▶ **ACTIVITY**
Which lines in the data below contain the word "selectores"? Pull each of them out.
** Opening INFORMATION PROVIDED block **
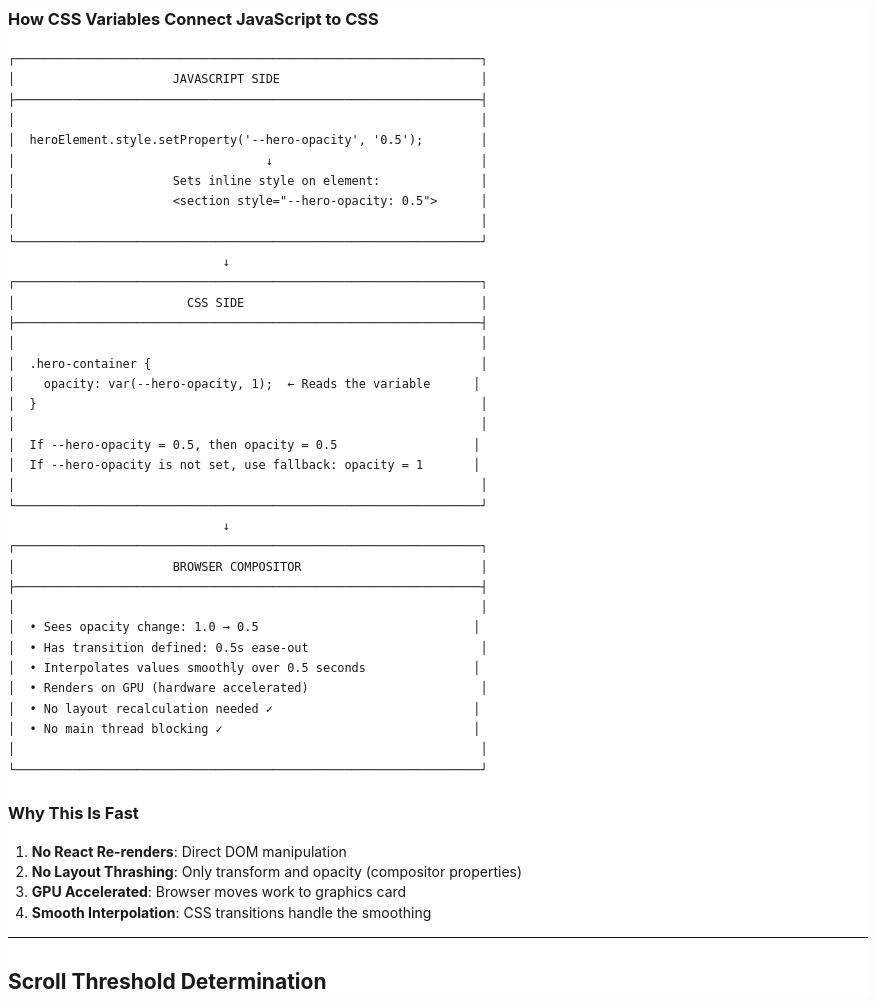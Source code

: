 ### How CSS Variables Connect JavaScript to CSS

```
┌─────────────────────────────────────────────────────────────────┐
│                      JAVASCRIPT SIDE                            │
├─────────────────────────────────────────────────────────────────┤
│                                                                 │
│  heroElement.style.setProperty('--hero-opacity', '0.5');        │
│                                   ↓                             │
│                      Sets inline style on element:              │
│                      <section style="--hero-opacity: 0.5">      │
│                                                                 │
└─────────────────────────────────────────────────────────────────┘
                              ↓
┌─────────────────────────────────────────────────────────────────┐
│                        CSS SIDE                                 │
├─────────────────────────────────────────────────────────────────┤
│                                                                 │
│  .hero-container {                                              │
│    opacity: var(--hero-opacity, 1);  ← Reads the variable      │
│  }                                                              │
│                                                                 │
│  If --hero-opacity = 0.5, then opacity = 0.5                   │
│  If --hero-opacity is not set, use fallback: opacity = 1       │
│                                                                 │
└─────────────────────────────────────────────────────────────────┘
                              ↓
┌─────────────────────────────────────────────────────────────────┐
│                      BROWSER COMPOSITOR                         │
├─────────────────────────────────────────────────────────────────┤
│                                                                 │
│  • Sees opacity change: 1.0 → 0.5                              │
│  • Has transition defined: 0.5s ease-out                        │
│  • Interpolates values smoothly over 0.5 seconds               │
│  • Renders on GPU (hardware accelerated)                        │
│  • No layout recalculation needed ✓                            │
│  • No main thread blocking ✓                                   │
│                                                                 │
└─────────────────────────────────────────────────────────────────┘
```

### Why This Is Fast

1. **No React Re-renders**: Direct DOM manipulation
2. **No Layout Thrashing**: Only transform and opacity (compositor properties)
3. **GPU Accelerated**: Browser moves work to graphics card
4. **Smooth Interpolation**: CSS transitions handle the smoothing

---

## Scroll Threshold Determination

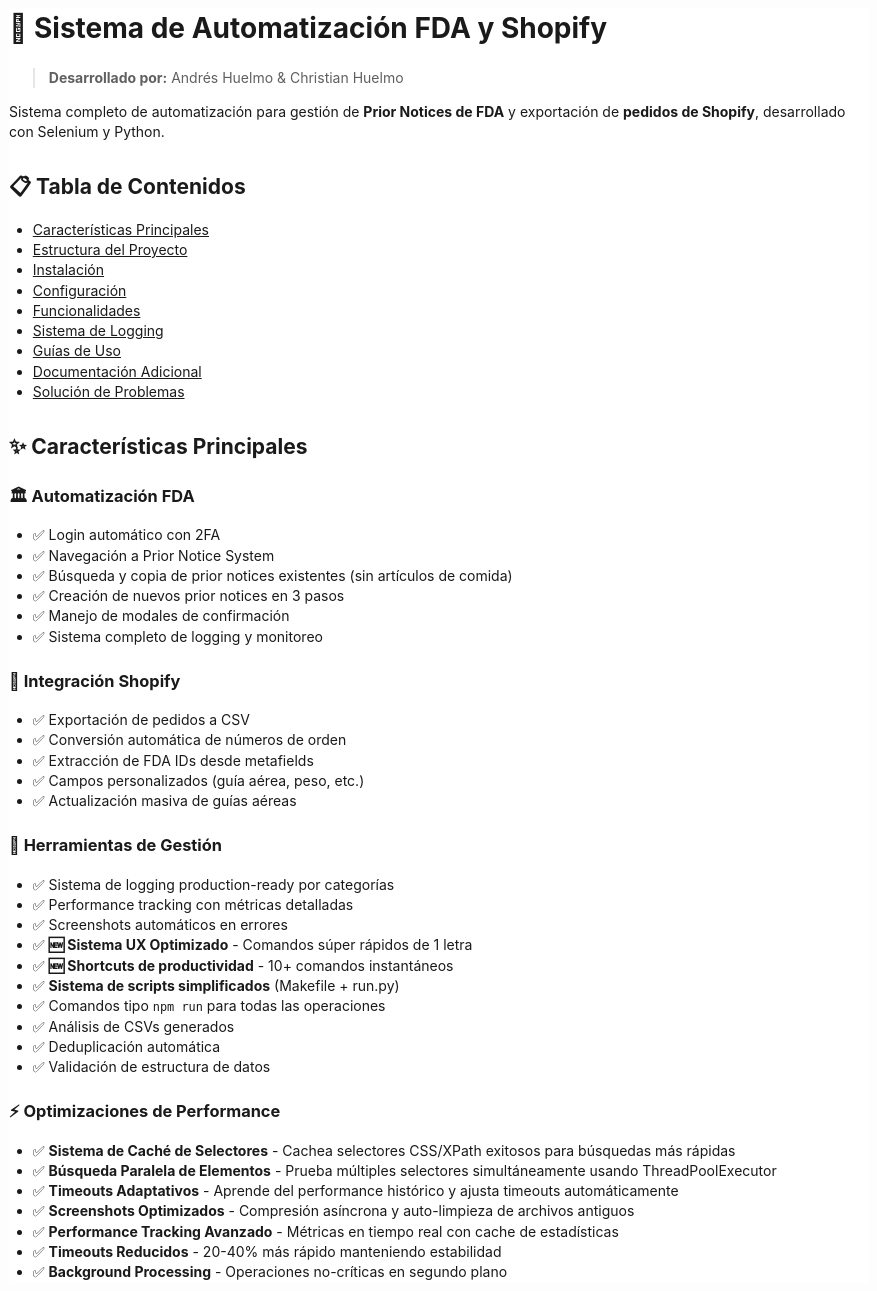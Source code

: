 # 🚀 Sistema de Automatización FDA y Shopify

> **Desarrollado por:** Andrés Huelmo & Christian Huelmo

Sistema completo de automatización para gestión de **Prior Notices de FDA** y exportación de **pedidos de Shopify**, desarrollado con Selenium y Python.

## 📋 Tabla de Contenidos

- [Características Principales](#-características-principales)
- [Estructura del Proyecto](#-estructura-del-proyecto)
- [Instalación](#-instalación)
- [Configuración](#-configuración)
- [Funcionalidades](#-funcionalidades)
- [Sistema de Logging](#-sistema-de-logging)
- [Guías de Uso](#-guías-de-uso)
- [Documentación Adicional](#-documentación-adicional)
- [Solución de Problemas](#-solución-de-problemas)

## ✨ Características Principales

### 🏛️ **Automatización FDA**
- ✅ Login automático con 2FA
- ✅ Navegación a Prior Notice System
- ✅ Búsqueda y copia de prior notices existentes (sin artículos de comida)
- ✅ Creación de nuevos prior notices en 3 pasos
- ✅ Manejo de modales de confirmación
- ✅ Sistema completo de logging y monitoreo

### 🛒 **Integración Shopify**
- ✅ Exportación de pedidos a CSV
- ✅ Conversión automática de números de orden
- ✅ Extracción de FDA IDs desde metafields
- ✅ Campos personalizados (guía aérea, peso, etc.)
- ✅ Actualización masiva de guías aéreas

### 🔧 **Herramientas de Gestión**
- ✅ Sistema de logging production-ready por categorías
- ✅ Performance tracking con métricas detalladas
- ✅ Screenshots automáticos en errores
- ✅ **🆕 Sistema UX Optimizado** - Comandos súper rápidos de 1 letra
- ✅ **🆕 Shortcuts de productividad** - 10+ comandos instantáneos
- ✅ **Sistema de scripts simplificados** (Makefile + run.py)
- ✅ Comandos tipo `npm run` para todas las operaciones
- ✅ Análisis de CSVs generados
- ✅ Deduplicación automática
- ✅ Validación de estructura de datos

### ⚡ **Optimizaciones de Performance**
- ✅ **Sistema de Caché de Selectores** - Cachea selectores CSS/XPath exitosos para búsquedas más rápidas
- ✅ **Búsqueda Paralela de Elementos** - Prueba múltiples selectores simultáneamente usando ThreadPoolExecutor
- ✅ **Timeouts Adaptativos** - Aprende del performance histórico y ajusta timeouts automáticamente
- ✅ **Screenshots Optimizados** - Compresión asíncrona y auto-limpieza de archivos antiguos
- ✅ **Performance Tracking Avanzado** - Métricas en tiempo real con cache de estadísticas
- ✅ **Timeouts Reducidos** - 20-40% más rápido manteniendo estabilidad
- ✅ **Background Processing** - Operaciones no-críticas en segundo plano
** Closing INFORMATION PROVIDED block **
▶ **THE COMPLETED TASK**
- ✅ **Sistema de Caché de Selectores** - Cachea selectores CSS/XPath exitosos para búsquedas más rápidas
- ✅ **Búsqueda Paralela de Elementos** - Prueba múltiples selectores simultáneamente usando ThreadPoolExecutor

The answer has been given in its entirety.